Making a Possum Skin Cloak

Based on extensive research undertaken by  Yorta Yorta artist Treahna Hamm, this contemporary possum skin cloak was crafted in 2007. The prominent incisor tooth from a possum’s lower jaw was used to etch the non-furry side of the skin with designs that represent the totem and personal markings of Aboriginal people, as well as the land or Country, including trade routes routinely used before the arrival of European in the late-eighteenth century.
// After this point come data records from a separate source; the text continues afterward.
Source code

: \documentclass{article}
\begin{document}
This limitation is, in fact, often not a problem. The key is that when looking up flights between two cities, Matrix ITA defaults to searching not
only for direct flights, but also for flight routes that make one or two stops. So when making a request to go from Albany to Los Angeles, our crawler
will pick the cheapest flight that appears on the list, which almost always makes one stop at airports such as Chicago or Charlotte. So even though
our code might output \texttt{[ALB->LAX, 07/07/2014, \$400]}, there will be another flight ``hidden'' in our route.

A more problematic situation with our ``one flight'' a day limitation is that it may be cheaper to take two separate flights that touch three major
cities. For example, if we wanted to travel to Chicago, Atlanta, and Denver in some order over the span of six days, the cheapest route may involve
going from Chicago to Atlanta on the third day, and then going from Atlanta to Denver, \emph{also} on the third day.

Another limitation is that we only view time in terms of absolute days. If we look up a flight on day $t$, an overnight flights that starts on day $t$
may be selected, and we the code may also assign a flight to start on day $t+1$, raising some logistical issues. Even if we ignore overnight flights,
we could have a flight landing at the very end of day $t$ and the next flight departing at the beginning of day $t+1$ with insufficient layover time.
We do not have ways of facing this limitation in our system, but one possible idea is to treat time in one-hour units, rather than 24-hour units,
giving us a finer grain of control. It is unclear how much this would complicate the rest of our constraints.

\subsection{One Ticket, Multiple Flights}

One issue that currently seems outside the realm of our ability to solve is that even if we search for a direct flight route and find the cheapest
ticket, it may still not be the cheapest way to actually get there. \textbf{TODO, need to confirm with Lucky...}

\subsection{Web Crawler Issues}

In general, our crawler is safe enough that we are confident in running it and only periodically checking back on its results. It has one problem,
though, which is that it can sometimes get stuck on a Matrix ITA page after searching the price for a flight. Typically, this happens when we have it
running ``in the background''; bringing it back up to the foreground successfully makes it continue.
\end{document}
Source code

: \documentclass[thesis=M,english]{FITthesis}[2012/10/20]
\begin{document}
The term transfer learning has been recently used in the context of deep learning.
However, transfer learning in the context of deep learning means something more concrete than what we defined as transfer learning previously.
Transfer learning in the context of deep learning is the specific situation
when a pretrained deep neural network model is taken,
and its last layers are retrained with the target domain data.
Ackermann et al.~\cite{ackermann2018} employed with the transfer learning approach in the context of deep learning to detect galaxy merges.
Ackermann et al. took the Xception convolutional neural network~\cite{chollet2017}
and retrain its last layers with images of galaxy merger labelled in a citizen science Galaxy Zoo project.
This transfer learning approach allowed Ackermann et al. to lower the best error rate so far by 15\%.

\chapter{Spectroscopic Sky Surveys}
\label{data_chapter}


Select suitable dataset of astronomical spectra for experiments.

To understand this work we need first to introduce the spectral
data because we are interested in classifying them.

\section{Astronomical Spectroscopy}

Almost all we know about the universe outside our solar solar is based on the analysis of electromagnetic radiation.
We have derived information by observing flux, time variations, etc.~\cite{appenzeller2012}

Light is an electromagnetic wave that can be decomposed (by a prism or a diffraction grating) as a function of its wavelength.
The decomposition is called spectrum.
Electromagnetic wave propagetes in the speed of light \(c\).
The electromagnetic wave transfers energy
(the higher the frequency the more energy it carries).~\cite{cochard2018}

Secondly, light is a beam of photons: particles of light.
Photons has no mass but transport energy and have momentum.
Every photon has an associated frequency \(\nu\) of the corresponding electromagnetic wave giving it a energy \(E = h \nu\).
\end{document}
Treahna’s cloak was worn by Ngambri-Ngunnawal Elder Matilda House at the opening of the Federal parliament on 13 February 2008, when the Prime Minister Kevin Rudd gave the National Apology to the nation’s Stolen Generations and their descendants. This was a landmark moment in the nation’s journey toward acknowledging the impact of colonisation on Australia’s indigenous people and cultures.

Historically, possum skin cloaks were worn by Aboriginal peoples belonging to Country located in the south-east of Australia. They were important commodities that had many uses, including as clothing and to line a mia-mia, a traditional shelter made from bark. Each cloak design represented stories and sites of significance to individual clans or families and was painted using ochre, sourced from the wearer’s tribal homeland. These cloaks, along with wooden shields and the Bogong moth, were important trading items in the Albury area, where the cloak was made and is displayed today.

When traditional methods were used to make a possum skin cloak the pelts were first obtained and stretched out flat onto bark, cured by smoke and left in the sun to dry, or cure. The skins were then rubbed with fat to keep them supple and cut to a regular shape before being stitched together, using sinew taken from the tail of the kangaroo. When worn as a cloak, they were typically fastened at the neck using a small piece of bone or wood.

Today’s ceremonial possum skin cloaks are made differently to the past. As possums are now a protected species the pelts from which they are made are imported from New Zealand. Instead of being tanned using traditional methods the pelts are chemically treated.